** Extracted data follows **
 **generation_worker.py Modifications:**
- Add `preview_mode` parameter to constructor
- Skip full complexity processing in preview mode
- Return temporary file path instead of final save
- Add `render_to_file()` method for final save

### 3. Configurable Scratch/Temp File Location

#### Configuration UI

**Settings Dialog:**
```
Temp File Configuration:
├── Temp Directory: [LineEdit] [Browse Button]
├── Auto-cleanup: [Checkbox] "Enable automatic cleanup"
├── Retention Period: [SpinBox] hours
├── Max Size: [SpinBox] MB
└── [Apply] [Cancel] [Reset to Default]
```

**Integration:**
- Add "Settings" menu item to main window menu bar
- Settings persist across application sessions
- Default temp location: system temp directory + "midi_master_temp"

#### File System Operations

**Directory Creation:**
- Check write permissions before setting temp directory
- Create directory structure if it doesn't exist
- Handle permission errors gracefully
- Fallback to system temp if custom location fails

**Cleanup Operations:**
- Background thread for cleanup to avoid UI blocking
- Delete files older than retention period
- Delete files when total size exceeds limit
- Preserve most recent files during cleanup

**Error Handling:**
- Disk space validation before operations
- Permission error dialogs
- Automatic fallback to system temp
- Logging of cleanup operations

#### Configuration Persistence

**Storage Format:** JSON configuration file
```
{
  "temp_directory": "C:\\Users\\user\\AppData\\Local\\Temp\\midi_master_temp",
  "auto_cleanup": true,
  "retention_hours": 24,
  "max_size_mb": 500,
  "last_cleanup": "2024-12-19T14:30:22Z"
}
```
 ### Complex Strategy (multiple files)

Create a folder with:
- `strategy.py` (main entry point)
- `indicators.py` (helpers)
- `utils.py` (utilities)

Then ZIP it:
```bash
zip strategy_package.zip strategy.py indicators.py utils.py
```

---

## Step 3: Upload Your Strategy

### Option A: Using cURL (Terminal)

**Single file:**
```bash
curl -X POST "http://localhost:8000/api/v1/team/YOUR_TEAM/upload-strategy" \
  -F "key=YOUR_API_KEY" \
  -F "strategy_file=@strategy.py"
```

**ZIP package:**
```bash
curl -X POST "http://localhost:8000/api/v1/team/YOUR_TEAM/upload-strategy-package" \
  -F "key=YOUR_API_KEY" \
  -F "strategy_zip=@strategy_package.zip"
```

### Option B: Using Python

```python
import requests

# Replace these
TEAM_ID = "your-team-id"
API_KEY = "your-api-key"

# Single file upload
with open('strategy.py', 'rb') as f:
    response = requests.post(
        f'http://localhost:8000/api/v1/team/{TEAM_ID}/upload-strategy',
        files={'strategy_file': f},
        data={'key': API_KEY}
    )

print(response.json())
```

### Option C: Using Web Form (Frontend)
** End of Extracted data **
Activity —
Return all of the material exactly as written, from the first line through the last.

Written solution —
 **generation_worker.py Modifications:**
- Add `preview_mode` parameter to constructor
- Skip full complexity processing in preview mode
- Return temporary file path instead of final save
- Add `render_to_file()` method for final save

### 3. Configurable Scratch/Temp File Location

#### Configuration UI

**Settings Dialog:**
```
Temp File Configuration:
├── Temp Directory: [LineEdit] [Browse Button]
├── Auto-cleanup: [Checkbox] "Enable automatic cleanup"
├── Retention Period: [SpinBox] hours
├── Max Size: [SpinBox] MB
└── [Apply] [Cancel] [Reset to Default]
```

**Integration:**
- Add "Settings" menu item to main window menu bar
- Settings persist across application sessions
- Default temp location: system temp directory + "midi_master_temp"

#### File System Operations

**Directory Creation:**
- Check write permissions before setting temp directory
- Create directory structure if it doesn't exist
- Handle permission errors gracefully
- Fallback to system temp if custom location fails

**Cleanup Operations:**
- Background thread for cleanup to avoid UI blocking
- Delete files older than retention period
- Delete files when total size exceeds limit
- Preserve most recent files during cleanup

**Error Handling:**
- Disk space validation before operations
- Permission error dialogs
- Automatic fallback to system temp
- Logging of cleanup operations

#### Configuration Persistence

**Storage Format:** JSON configuration file
```
{
  "temp_directory": "C:\\Users\\user\\AppData\\Local\\Temp\\midi_master_temp",
  "auto_cleanup": true,
  "retention_hours": 24,
  "max_size_mb": 500,
  "last_cleanup": "2024-12-19T14:30:22Z"
}
```
 ### Complex Strategy (multiple files)

Create a folder with:
- `strategy.py` (main entry point)
- `indicators.py` (helpers)
- `utils.py` (utilities)

Then ZIP it:
```bash
zip strategy_package.zip strategy.py indicators.py utils.py
```

---

## Step 3: Upload Your Strategy

### Option A: Using cURL (Terminal)

**Single file:**
```bash
curl -X POST "http://localhost:8000/api/v1/team/YOUR_TEAM/upload-strategy" \
  -F "key=YOUR_API_KEY" \
  -F "strategy_file=@strategy.py"
```

**ZIP package:**
```bash
curl -X POST "http://localhost:8000/api/v1/team/YOUR_TEAM/upload-strategy-package" \
  -F "key=YOUR_API_KEY" \
  -F "strategy_zip=@strategy_package.zip"
```

### Option B: Using Python

```python
import requests

# Replace these
TEAM_ID = "your-team-id"
API_KEY = "your-api-key"

# Single file upload
with open('strategy.py', 'rb') as f:
    response = requests.post(
        f'http://localhost:8000/api/v1/team/{TEAM_ID}/upload-strategy',
        files={'strategy_file': f},
        data={'key': API_KEY}
    )

print(response.json())
```

### Option C: Using Web Form (Frontend)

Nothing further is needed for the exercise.